§ What is needed:
Strip out the pictures and output each remaining line of the data word for word.

(Entries shown Opens)

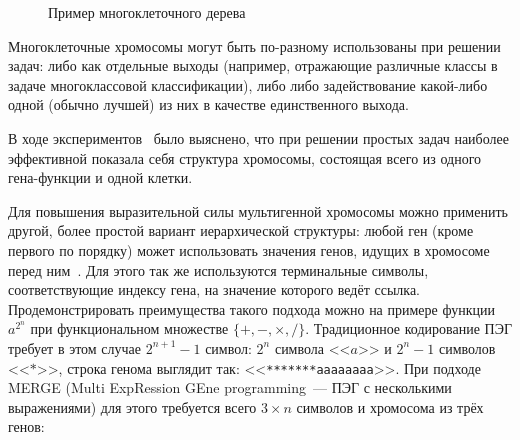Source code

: \begin{figure} [h]
  \center
  \caption{Пример многоклеточного дерева}
  \label{img:GEP_ADF_sample}
\end{figure}

Многоклеточные хромосомы могут быть по-разному использованы при решении задач: либо как отдельные выходы (например, отражающие различные классы в задаче многоклассовой классификации), либо либо задействование какой-либо одной (обычно лучшей) из них в качестве единственного выхода.

В ходе экспериментов~\cite{Ferreira:2006:GSP} было выяснено, что при решении простых задач наиболее эффективной показала себя структура хромосомы, состоящая всего из одного гена-функции и одной клетки.

Для повышения выразительной силы мультигенной хромосомы можно применить другой, более простой вариант иерархической структуры: любой ген (кроме первого по порядку) может использовать значения генов, идущих в хромосоме перед ним~\cite{Dai:2008:MNE:1473243.1473311}. Для этого так же используются терминальные символы, соответствующие индексу гена, на значение которого ведёт ссылка. Продемонстрировать преимущества такого подхода можно на примере функции $a^{2^n}$ при функциональном множестве $\{+, -, \times, /\}$. Традиционное кодирование ПЭГ требует в этом случае $2^{n+1} - 1$ символ: $2^n$ символа <<$a$>> и $2^n - 1$ символов <<$*$>>, строка генома выглядит так: <<\verb|*******aaaaaaaa|>>. При подходе MERGE (Multi ExpRession GEne programming~--- ПЭГ с несколькими выражениями) для этого требуется всего $3 \times n$ символов и хромосома из трёх генов:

(Entries shown Closes)

§ Solution for this exercise:
Source code

: \begin{figure} [h]
  \center
  \caption{Пример многоклеточного дерева}
  \label{img:GEP_ADF_sample}
\end{figure}

Многоклеточные хромосомы могут быть по-разному использованы при решении задач: либо как отдельные выходы (например, отражающие различные классы в задаче многоклассовой классификации), либо либо задействование какой-либо одной (обычно лучшей) из них в качестве единственного выхода.

В ходе экспериментов~\cite{Ferreira:2006:GSP} было выяснено, что при решении простых задач наиболее эффективной показала себя структура хромосомы, состоящая всего из одного гена-функции и одной клетки.

Для повышения выразительной силы мультигенной хромосомы можно применить другой, более простой вариант иерархической структуры: любой ген (кроме первого по порядку) может использовать значения генов, идущих в хромосоме перед ним~\cite{Dai:2008:MNE:1473243.1473311}. Для этого так же используются терминальные символы, соответствующие индексу гена, на значение которого ведёт ссылка. Продемонстрировать преимущества такого подхода можно на примере функции $a^{2^n}$ при функциональном множестве $\{+, -, \times, /\}$. Традиционное кодирование ПЭГ требует в этом случае $2^{n+1} - 1$ символ: $2^n$ символа <<$a$>> и $2^n - 1$ символов <<$*$>>, строка генома выглядит так: <<\verb|*******aaaaaaaa|>>. При подходе MERGE (Multi ExpRession GEne programming~--- ПЭГ с несколькими выражениями) для этого требуется всего $3 \times n$ символов и хромосома из трёх генов:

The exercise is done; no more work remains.